Fotografía: Josep Tápies
- Fernando, a papá
le diagnosticaron cáncer. El doctor dice que puede curarse, pero él está
abatido. Creo que le haría bien verte.
Fernando dijo que
tenía mucho trabajo, que tenía un par de viajes pendientes al extranjero y que
no sabía si podría ir a visitar a su padre. Todas las excusas que se le
ocurrieron en el momento, aunque sabía que no engañaba a su madre. Simplemente,
no le apetecía verlo, y menos hablar con él.
El desencuentro se
produjo muchos años antes, no era algo reciente, y por lo tanto estaba
enquistado en lo más profundo de su corazón. Desde adolescente Fernando había
decidido luchar solo para alcanzar sus objetivos, se autodeclaró huérfano de
padre y creció hasta el éxito empujado por la rabia y el resentimiento.
No sabía qué le
había animado a ceder, tal vez fuera cierto eso de que la sangre tira, o tal
vez tenía un deseo insano de ver a su padre acabado, hundido y con la amenaza
de la muerte en sus ojos. Un día se hizo un tiempo para visitarlo, y cuando lo
tuvo en frente sintió una opresión en el pecho que no le dejaba respirar.
- Hola, viejo.
- Hijo, has venido
–respondió Francisco ilusionado.
- Así parece. Pero
sólo porque mamá me lo pidió.
- Estás tan
cambiado. Veinte años es mucho tiempo.
- O poco, depende. ¿Cómo
estás?
- Mejor ahora que
puedo verte y hablarte. Nunca he entendido qué nos distanció. Los años pasaron muy
rápido… La vida se nos fue sin hablarlo. La muerte puede llegarme en cualquier
momento. Quiero pedirte perdón… por lo que sea que te haya hecho…, aunque no
sepa qué es...
- ¿No sabes qué es?
¿No entiendes por qué me aparté de ti? ¿Te parece poco ser un padre que no me
acepta, que no me apoya, que no le importa mi felicidad?
Se fue acalorando y
subiendo el tono a medida que escupía todos los reproches. Le recordó aquella
tarde en que le dio la espalda. Fernando le había pedido ayuda a su madre para
contarle a su padre que no iría a la Universidad , que viajaría a Francia a una escuela
de diseño porque a eso quería dedicarse.
- Yo había salido
de casa unas horas para dejar que mamá te lo contara y lo hablarais.
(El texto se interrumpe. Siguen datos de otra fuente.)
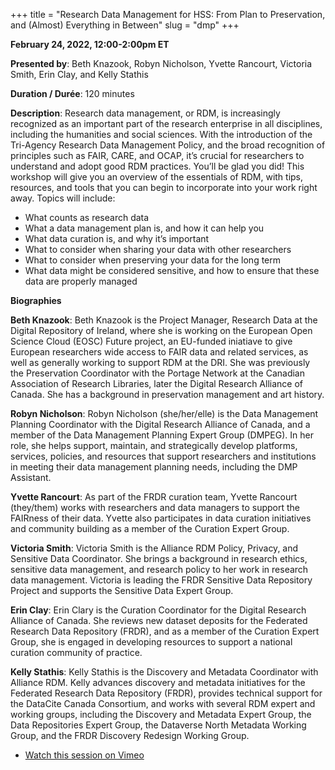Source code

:+++
title = "Research Data Management for HSS: From Plan to Preservation, and (Almost) Everything in Between"
slug = "dmp"
+++

**February 24, 2022, 12:00-2:00pm ET**

**Presented by**: Beth Knazook, Robyn Nicholson, Yvette Rancourt, Victoria Smith, Erin Clay, and Kelly Stathis

**Duration / Durée**: 120 minutes

**Description**: Research data management, or RDM, is increasingly recognized as an important part of the research enterprise in all disciplines, including the humanities and social sciences. With the introduction of the Tri-Agency Research Data Management Policy, and the broad recognition of principles such as FAIR, CARE, and OCAP, it’s crucial for researchers to understand and adopt good RDM practices. You’ll be glad you did! This workshop will give you an overview of the essentials of RDM, with tips, resources, and tools that you can begin to incorporate into your work right away. Topics will include:
- What counts as research data
- What a data management plan is, and how it can help you
- What data curation is, and why it’s important
- What to consider when sharing your data with other researchers
- What to consider when preserving your data for the long term
- What data might be considered sensitive, and how to ensure that these data are properly managed

**Biographies** 

**Beth Knazook**: Beth Knazook is the Project Manager, Research Data at the Digital Repository of Ireland, where she is working on the European Open Science Cloud (EOSC) Future project, an EU-funded iniatiave to give European researchers wide access to FAIR data and related services, as well as generally working to support RDM at the DRI. She was previously the Preservation Coordinator with the Portage Network at the Canadian Association of Research Libraries, later the Digital Research Alliance of Canada. She has a background in preservation management and art history.

**Robyn Nicholson**: Robyn Nicholson (she/her/elle) is the Data Management Planning Coordinator with the Digital Research Alliance of Canada, and a member of the Data Management Planning Expert Group (DMPEG). In her role, she helps support, maintain, and strategically develop platforms, services, policies, and resources that support researchers and institutions in meeting their data management planning needs, including the DMP Assistant.

**Yvette Rancourt**: As part of the FRDR curation team, Yvette Rancourt (they/them) works with researchers and data managers to support the FAIRness of their data. Yvette also participates in data curation initiatives and community building as a member of the Curation Expert Group.

**Victoria Smith**: Victoria Smith is the Alliance RDM Policy, Privacy, and Sensitive Data Coordinator. She brings a background in research ethics, sensitive data management, and research policy to her work in research data management. Victoria is leading the FRDR Sensitive Data Repository Project and supports the Sensitive Data Expert Group.

**Erin Clay**: Erin Clary is the Curation Coordinator for the Digital Research Alliance of Canada. She reviews new dataset deposits for the Federated Research Data Repository (FRDR), and as a member of the Curation Expert Group, she is engaged in developing resources to support a national curation community of practice.

**Kelly Stathis**: Kelly Stathis is the Discovery and Metadata Coordinator with Alliance RDM. Kelly advances discovery and metadata initiatives for the Federated Research Data Repository (FRDR), provides technical support for the DataCite Canada Consortium, and works with several RDM expert and working groups, including the Discovery and Metadata Expert Group, the Data Repositories Expert Group, the Dataverse North Metadata Working Group, and the FRDR Discovery Redesign Working Group.

- [Watch this session on Vimeo](https://vimeo.com/691077405)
Cuando
volví a casa, mamá estaba llorando y tú… Tú estabas enfadado, no me hablaste,
ni siquiera me miraste. En ese momento decidí que no me importaba que no
estuvieras de acuerdo y que haría con mi vida lo que quisiera sin contar
contigo. Y ya ves, me fue bien. Creo que si hoy he venido fue para que pudieras
ver lo bien que me va, a pesar de ti.
Francisco observaba
atónito a su hijo, con los ojos llenos de lágrimas.
- ¿Por eso te
fuiste? ¿Porque ese día no te dije nada? Estaba enojado, había discutido con tu
madre porque ella me pidió que te prohibiera ir a estudiar a Francia y me
negué. Había discutido con ella porque creía que tu felicidad estaba primero
que nuestro egoísmo. Tampoco quería que te alejaras de nosotros, pero te
apoyaría y ayudaría si ése era el camino a tu felicidad.
El llanto no lo
dejó continuar. Fernando no sabía qué responder, de pie, observando a su padre
llorar como un niño y masticando aún sus palabras, y su propio error. Tímido, posó su
mano inexperta sobre la cabeza de Francisco en una torpe caricia y ensayó un abrazo que completó su
padre cargándolo de amor y perdón.
- ¿Al menos, has
sido feliz?
- No hasta ahora.
Siempre me has faltado.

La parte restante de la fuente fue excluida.